[Task requirements] Exactly as shown below, retype every line of the data.

--- Data section Enclosed Below ---

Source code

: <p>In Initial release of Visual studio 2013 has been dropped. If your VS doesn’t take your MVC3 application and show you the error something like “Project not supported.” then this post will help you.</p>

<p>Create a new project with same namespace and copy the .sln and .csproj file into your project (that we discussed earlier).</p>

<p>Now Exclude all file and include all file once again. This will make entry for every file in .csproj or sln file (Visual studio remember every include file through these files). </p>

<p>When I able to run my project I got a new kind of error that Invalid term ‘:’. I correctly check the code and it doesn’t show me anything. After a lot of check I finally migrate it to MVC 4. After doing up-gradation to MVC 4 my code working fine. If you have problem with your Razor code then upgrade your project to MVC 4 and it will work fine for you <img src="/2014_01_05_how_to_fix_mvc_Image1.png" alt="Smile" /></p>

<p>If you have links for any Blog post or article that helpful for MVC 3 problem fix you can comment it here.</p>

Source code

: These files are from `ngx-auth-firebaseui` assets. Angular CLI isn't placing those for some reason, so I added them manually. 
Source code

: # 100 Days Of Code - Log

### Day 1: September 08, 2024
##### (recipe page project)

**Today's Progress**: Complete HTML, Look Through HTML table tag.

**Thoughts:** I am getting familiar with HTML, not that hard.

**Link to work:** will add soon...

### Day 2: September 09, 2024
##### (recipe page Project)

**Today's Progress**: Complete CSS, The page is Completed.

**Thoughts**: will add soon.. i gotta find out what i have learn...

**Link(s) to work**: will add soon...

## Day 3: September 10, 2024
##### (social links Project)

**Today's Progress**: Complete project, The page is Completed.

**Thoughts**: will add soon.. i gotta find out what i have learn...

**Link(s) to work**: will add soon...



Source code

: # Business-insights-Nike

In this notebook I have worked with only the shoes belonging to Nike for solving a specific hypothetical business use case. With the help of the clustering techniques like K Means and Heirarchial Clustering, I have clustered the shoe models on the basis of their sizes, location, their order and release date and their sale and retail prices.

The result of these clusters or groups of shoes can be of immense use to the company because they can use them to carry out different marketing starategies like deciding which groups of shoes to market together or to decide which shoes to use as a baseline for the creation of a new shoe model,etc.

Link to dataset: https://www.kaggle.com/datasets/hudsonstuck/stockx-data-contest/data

--- End of Enclosed Data section ---

[Solution]
Source code

: <p>In Initial release of Visual studio 2013 has been dropped. If your VS doesn’t take your MVC3 application and show you the error something like “Project not supported.” then this post will help you.</p>

<p>Create a new project with same namespace and copy the .sln and .csproj file into your project (that we discussed earlier).</p>

<p>Now Exclude all file and include all file once again. This will make entry for every file in .csproj or sln file (Visual studio remember every include file through these files). </p>

<p>When I able to run my project I got a new kind of error that Invalid term ‘:’. I correctly check the code and it doesn’t show me anything. After a lot of check I finally migrate it to MVC 4. After doing up-gradation to MVC 4 my code working fine. If you have problem with your Razor code then upgrade your project to MVC 4 and it will work fine for you <img src="/2014_01_05_how_to_fix_mvc_Image1.png" alt="Smile" /></p>

<p>If you have links for any Blog post or article that helpful for MVC 3 problem fix you can comment it here.</p>

Source code

: These files are from `ngx-auth-firebaseui` assets. Angular CLI isn't placing those for some reason, so I added them manually. 
Source code

: # 100 Days Of Code - Log

### Day 1: September 08, 2024
##### (recipe page project)

**Today's Progress**: Complete HTML, Look Through HTML table tag.

**Thoughts:** I am getting familiar with HTML, not that hard.

**Link to work:** will add soon...

### Day 2: September 09, 2024
##### (recipe page Project)

**Today's Progress**: Complete CSS, The page is Completed.

**Thoughts**: will add soon.. i gotta find out what i have learn...

**Link(s) to work**: will add soon...

## Day 3: September 10, 2024
##### (social links Project)

**Today's Progress**: Complete project, The page is Completed.

**Thoughts**: will add soon.. i gotta find out what i have learn...

**Link(s) to work**: will add soon...



Source code

: # Business-insights-Nike

In this notebook I have worked with only the shoes belonging to Nike for solving a specific hypothetical business use case. With the help of the clustering techniques like K Means and Heirarchial Clustering, I have clustered the shoe models on the basis of their sizes, location, their order and release date and their sale and retail prices.

The result of these clusters or groups of shoes can be of immense use to the company because they can use them to carry out different marketing starategies like deciding which groups of shoes to market together or to decide which shoes to use as a baseline for the creation of a new shoe model,etc.

Link to dataset: https://www.kaggle.com/datasets/hudsonstuck/stockx-data-contest/data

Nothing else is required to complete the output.